REQUIRED ACTION:
Your answer should consist of the lines in the following data that contain "there".

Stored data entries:
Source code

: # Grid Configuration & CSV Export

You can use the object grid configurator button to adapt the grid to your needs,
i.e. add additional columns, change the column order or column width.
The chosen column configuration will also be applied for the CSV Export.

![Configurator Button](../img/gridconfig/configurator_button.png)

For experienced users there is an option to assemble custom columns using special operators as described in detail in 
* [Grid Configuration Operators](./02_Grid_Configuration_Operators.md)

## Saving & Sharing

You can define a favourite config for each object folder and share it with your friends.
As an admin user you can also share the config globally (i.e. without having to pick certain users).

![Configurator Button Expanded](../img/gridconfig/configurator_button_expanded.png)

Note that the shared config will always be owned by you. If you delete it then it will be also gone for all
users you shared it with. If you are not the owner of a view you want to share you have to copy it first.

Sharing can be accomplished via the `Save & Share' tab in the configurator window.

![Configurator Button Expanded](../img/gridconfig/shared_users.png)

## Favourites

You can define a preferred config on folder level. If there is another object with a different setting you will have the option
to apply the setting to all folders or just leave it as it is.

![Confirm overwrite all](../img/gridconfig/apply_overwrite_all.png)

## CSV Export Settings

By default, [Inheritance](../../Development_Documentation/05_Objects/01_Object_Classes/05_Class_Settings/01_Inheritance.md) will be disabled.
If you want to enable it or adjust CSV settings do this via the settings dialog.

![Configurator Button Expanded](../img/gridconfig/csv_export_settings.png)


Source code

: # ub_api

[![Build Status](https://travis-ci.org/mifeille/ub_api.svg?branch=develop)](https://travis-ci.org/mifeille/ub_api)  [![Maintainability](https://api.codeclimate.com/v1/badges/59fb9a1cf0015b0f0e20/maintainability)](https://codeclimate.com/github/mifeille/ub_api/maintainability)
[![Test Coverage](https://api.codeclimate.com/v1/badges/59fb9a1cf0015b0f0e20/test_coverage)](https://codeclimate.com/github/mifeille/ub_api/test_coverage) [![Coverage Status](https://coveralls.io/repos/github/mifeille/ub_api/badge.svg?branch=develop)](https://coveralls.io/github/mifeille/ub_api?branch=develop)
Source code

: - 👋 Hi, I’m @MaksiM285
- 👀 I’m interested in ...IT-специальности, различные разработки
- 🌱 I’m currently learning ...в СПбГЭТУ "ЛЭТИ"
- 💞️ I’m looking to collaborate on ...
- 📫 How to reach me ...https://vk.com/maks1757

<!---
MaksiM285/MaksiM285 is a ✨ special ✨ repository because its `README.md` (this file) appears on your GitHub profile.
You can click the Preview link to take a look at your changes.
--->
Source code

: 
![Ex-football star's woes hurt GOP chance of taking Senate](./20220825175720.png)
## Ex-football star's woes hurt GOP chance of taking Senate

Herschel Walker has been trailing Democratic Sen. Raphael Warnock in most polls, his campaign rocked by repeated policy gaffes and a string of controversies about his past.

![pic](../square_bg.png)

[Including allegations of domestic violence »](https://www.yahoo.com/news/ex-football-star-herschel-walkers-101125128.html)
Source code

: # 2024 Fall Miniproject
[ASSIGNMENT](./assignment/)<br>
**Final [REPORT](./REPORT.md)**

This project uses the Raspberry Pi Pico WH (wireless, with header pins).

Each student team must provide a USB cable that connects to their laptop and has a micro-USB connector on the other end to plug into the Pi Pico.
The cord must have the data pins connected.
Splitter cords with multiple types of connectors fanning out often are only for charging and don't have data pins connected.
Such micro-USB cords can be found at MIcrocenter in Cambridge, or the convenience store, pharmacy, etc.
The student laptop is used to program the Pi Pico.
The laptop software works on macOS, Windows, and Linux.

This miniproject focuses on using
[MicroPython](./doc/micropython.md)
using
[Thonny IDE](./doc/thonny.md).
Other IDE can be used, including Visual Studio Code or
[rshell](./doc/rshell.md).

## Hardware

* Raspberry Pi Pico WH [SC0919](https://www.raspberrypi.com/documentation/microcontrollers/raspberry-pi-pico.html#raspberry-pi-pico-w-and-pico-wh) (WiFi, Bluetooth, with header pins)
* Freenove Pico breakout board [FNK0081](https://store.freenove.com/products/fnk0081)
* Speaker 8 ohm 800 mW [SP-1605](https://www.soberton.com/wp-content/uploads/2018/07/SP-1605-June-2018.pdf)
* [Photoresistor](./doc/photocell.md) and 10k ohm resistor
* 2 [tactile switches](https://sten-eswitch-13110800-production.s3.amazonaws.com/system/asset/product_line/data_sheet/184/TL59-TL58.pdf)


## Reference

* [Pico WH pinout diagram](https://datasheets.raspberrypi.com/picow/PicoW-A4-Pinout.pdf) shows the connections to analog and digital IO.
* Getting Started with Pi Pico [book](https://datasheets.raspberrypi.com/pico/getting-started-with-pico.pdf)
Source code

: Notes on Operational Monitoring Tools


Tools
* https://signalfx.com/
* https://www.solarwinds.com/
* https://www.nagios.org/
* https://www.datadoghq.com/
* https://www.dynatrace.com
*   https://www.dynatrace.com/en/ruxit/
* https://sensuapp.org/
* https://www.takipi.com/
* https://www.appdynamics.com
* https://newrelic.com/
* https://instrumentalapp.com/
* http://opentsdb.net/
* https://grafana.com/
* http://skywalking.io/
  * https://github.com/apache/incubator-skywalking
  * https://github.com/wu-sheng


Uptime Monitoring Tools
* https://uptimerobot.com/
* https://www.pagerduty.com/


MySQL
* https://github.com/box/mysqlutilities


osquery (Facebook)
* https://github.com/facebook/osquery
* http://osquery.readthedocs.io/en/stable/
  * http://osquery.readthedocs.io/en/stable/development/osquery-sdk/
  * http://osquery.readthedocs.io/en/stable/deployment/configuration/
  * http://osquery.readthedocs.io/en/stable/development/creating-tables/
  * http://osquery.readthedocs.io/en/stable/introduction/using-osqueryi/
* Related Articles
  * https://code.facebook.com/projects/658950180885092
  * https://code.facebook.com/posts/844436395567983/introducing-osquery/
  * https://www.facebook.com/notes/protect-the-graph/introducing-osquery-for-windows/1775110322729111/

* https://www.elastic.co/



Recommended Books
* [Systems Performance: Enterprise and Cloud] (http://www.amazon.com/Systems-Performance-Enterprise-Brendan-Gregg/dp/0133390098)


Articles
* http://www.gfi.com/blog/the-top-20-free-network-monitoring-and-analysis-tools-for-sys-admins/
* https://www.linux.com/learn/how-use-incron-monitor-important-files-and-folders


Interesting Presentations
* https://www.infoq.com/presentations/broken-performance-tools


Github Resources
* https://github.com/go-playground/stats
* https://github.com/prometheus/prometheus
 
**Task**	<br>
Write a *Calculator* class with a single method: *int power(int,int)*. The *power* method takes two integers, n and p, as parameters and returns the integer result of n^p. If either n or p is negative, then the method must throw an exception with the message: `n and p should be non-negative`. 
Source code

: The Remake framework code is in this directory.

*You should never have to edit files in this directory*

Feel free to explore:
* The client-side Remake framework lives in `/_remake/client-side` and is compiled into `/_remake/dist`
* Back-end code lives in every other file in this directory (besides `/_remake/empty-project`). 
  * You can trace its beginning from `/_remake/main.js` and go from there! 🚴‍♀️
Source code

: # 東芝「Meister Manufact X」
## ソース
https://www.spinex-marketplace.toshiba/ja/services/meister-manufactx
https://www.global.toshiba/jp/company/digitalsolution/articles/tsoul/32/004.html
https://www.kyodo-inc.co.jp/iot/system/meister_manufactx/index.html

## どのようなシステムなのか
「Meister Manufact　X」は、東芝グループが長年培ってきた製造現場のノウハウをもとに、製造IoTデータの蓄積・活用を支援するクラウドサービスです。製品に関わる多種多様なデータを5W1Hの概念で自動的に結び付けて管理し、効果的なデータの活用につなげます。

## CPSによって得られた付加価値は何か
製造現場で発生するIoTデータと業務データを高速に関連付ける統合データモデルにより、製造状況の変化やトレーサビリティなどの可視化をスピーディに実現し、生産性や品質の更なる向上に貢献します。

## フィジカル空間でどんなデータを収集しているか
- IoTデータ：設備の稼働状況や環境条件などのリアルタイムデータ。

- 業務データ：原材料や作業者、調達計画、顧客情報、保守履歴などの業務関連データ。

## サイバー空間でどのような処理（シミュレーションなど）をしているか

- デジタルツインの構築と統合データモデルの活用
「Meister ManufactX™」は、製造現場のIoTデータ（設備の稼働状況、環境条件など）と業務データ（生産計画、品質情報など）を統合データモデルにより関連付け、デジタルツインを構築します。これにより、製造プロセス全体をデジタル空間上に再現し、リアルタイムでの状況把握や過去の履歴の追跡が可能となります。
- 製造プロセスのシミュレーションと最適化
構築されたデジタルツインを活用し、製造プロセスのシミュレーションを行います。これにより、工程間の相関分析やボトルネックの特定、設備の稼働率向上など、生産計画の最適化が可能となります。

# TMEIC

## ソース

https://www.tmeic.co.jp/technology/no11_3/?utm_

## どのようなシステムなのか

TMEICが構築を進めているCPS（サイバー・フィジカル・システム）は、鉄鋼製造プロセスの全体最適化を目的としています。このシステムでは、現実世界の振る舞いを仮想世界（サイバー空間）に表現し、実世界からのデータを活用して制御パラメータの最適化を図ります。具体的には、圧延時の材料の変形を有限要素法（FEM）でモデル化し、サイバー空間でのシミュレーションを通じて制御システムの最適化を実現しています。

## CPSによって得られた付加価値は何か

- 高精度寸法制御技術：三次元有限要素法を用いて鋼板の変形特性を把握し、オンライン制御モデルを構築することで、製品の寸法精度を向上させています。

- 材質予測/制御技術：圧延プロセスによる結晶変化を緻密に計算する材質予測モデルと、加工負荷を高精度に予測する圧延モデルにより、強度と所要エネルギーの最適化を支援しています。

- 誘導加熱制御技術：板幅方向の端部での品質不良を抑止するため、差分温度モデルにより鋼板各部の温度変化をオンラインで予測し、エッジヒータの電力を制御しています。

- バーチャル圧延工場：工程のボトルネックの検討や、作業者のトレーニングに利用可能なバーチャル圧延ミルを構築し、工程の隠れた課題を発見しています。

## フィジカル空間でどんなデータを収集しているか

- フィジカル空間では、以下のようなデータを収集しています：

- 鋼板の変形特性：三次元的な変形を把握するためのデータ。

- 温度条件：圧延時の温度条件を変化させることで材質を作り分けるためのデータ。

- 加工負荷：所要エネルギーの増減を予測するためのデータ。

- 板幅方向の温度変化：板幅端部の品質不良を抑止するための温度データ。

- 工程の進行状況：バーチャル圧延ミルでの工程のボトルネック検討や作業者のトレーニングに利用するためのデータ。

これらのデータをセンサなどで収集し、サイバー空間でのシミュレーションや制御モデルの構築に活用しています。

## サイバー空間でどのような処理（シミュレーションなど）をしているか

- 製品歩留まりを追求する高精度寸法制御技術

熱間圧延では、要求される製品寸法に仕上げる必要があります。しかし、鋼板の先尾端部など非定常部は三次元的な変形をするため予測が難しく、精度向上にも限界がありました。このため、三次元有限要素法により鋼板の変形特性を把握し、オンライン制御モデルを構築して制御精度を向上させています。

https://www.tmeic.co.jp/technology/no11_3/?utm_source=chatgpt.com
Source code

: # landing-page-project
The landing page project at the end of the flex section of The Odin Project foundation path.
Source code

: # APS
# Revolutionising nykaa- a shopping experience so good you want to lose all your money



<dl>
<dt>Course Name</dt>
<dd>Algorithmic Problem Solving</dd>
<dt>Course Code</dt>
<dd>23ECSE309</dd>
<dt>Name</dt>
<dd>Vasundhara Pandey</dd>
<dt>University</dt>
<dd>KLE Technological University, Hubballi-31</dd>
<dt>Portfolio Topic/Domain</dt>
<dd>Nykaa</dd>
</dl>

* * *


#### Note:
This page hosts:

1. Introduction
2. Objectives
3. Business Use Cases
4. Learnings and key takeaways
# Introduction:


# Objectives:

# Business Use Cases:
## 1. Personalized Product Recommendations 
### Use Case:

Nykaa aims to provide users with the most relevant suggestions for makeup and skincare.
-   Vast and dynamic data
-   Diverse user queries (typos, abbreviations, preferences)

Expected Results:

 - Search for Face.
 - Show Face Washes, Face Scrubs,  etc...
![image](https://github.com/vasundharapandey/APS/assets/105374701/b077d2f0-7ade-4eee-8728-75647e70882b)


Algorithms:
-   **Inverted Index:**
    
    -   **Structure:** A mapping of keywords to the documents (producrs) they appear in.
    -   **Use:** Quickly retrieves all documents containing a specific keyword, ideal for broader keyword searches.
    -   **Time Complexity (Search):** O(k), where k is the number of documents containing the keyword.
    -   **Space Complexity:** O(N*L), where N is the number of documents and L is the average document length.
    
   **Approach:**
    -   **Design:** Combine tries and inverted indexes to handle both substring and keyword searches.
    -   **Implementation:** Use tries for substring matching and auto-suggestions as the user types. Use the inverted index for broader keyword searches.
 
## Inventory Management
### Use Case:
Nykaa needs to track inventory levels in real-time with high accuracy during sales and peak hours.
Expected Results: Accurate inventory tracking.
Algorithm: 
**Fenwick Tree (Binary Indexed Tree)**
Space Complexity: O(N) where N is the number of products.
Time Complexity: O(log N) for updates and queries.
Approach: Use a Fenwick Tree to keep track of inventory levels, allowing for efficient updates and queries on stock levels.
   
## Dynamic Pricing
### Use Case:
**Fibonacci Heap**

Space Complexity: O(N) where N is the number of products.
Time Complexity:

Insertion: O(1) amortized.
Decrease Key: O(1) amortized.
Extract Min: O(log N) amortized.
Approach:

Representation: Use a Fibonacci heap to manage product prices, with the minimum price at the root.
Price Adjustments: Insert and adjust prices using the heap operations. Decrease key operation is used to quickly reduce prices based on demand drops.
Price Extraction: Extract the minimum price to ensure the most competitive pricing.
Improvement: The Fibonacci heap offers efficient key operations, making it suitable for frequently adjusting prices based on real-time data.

RESPONSE AREA:
For experienced users there is an option to assemble custom columns using special operators as described in detail in 
You can define a preferred config on folder level. If there is another object with a different setting you will have the option
  * You can trace its beginning from `/_remake/main.js` and go from there! 🚴‍♀️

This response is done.